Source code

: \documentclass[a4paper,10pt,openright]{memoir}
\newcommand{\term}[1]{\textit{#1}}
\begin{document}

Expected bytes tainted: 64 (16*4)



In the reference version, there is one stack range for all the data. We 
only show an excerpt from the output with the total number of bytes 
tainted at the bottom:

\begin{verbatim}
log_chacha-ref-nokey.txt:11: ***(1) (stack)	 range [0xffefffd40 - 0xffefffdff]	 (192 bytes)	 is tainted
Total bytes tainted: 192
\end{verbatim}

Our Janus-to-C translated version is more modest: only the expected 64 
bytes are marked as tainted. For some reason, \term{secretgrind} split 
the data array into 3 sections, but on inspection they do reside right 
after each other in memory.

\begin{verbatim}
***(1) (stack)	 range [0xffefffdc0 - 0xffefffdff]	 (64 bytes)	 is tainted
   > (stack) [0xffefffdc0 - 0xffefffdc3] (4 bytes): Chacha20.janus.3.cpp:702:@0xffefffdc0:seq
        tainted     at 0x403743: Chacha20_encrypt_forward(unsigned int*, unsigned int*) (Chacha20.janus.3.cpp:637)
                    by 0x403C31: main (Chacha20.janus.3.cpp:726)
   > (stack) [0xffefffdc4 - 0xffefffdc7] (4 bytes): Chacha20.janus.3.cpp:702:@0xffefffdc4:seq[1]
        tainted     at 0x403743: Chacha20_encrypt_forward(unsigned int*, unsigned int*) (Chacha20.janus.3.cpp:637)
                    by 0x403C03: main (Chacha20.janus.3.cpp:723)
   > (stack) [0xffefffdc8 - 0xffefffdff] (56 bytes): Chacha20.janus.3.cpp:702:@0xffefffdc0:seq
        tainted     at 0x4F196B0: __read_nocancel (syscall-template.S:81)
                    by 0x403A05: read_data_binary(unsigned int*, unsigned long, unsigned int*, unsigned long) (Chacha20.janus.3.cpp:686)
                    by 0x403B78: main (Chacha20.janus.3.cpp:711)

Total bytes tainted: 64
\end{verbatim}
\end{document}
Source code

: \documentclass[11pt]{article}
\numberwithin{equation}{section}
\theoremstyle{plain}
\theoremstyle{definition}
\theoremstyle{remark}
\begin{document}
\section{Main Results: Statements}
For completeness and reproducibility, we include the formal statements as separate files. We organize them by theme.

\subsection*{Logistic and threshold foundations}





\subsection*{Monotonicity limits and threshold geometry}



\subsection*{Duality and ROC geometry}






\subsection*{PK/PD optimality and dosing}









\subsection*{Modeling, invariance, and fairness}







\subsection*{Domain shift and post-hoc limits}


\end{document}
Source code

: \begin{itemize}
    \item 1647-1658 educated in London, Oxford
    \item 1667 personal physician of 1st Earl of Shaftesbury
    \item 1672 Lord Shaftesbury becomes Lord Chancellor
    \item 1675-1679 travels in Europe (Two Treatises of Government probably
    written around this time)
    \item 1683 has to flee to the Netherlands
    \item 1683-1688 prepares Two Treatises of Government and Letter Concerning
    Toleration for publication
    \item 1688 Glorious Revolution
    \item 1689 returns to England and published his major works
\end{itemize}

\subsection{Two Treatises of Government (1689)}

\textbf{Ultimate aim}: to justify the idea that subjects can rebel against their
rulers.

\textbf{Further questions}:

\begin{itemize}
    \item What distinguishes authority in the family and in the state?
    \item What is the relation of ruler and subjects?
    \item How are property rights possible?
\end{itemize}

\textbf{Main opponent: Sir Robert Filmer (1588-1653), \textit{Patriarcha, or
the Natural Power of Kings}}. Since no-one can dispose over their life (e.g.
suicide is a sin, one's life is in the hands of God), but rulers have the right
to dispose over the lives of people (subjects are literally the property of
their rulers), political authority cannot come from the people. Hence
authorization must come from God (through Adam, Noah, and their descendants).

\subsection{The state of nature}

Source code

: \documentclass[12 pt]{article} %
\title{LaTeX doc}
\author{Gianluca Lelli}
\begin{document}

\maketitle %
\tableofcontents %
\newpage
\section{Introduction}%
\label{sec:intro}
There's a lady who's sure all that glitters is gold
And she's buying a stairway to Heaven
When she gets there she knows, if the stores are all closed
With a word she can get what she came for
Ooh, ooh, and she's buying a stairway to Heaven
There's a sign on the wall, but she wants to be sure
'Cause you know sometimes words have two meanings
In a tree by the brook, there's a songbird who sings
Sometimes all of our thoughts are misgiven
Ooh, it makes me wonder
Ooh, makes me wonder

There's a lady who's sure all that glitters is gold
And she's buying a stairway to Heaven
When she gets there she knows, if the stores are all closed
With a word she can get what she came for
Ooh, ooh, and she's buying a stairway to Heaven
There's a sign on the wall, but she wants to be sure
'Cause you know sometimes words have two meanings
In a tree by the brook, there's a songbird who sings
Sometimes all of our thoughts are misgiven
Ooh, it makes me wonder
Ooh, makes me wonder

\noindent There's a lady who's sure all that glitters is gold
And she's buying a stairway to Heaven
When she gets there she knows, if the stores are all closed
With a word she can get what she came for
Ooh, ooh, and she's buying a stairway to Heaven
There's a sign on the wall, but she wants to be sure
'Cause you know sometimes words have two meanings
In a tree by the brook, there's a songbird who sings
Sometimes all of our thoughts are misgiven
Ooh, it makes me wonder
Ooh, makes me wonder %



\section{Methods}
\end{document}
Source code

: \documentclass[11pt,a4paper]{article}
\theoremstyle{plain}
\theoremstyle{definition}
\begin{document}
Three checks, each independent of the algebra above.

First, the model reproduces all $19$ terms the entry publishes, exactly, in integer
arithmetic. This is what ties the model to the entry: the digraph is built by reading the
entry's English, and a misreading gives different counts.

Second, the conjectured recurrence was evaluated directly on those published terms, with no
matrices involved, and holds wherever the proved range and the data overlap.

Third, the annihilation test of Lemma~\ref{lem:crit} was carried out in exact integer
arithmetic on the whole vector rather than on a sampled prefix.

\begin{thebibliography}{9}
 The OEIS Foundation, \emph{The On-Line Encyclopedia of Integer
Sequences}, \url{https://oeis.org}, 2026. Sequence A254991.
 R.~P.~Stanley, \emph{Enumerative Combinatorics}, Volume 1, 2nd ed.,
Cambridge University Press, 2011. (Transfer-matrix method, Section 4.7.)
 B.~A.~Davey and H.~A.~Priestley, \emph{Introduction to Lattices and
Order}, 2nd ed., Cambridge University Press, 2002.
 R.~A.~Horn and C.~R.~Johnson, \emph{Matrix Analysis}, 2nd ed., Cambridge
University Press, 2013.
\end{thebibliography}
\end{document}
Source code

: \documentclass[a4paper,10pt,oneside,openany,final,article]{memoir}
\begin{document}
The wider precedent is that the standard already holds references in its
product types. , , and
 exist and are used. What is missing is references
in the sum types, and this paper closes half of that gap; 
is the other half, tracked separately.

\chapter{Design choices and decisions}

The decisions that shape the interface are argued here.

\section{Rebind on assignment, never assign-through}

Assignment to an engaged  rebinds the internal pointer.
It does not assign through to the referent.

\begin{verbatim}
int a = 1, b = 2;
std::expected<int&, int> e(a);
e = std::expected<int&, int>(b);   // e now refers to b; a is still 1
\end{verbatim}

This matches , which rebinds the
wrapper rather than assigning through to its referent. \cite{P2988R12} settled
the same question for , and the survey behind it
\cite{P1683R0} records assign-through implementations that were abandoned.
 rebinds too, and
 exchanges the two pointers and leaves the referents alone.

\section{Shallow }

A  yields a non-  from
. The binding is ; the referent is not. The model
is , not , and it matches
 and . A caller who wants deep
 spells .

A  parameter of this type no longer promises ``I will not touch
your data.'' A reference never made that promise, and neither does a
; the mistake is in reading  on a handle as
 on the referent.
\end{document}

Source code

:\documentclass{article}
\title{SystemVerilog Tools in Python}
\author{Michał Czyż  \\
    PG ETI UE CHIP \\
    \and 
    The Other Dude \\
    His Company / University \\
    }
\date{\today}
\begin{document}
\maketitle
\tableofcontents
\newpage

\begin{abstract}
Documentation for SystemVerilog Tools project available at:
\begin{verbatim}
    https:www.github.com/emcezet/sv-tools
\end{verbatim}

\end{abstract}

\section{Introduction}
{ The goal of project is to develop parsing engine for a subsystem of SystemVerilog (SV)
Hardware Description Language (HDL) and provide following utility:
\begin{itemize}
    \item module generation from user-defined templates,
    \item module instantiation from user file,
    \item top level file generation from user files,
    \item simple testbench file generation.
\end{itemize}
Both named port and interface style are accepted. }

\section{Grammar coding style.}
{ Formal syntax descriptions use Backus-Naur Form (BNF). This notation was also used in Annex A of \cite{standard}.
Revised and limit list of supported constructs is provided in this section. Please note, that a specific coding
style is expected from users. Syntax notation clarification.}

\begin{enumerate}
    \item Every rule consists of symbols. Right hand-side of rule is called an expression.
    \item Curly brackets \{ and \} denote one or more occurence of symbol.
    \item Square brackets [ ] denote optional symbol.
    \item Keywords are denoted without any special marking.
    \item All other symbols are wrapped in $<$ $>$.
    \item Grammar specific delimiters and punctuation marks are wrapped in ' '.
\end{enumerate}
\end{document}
##############################
• [ASSIGNED TASK] Would you please copy, word for word, everything above from the line containing "Expected bytes tainted: 64 (16*4)" down to the line containing "For completeness and", those two lines included?

• [EXERCISE ANSWER]
Expected bytes tainted: 64 (16*4)



In the reference version, there is one stack range for all the data. We 
only show an excerpt from the output with the total number of bytes 
tainted at the bottom:

\begin{verbatim}
log_chacha-ref-nokey.txt:11: ***(1) (stack)	 range [0xffefffd40 - 0xffefffdff]	 (192 bytes)	 is tainted
Total bytes tainted: 192
\end{verbatim}

Our Janus-to-C translated version is more modest: only the expected 64 
bytes are marked as tainted. For some reason, \term{secretgrind} split 
the data array into 3 sections, but on inspection they do reside right 
after each other in memory.

\begin{verbatim}
***(1) (stack)	 range [0xffefffdc0 - 0xffefffdff]	 (64 bytes)	 is tainted
   > (stack) [0xffefffdc0 - 0xffefffdc3] (4 bytes): Chacha20.janus.3.cpp:702:@0xffefffdc0:seq
        tainted     at 0x403743: Chacha20_encrypt_forward(unsigned int*, unsigned int*) (Chacha20.janus.3.cpp:637)
                    by 0x403C31: main (Chacha20.janus.3.cpp:726)
   > (stack) [0xffefffdc4 - 0xffefffdc7] (4 bytes): Chacha20.janus.3.cpp:702:@0xffefffdc4:seq[1]
        tainted     at 0x403743: Chacha20_encrypt_forward(unsigned int*, unsigned int*) (Chacha20.janus.3.cpp:637)
                    by 0x403C03: main (Chacha20.janus.3.cpp:723)
   > (stack) [0xffefffdc8 - 0xffefffdff] (56 bytes): Chacha20.janus.3.cpp:702:@0xffefffdc0:seq
        tainted     at 0x4F196B0: __read_nocancel (syscall-template.S:81)
                    by 0x403A05: read_data_binary(unsigned int*, unsigned long, unsigned int*, unsigned long) (Chacha20.janus.3.cpp:686)
                    by 0x403B78: main (Chacha20.janus.3.cpp:711)

Total bytes tainted: 64
\end{verbatim}
\end{document}
Source code

: \documentclass[11pt]{article}
\numberwithin{equation}{section}
\theoremstyle{plain}
\theoremstyle{definition}
\theoremstyle{remark}
\begin{document}
\section{Main Results: Statements}
For completeness and reproducibility, we include the formal statements as separate files. We organize them by theme.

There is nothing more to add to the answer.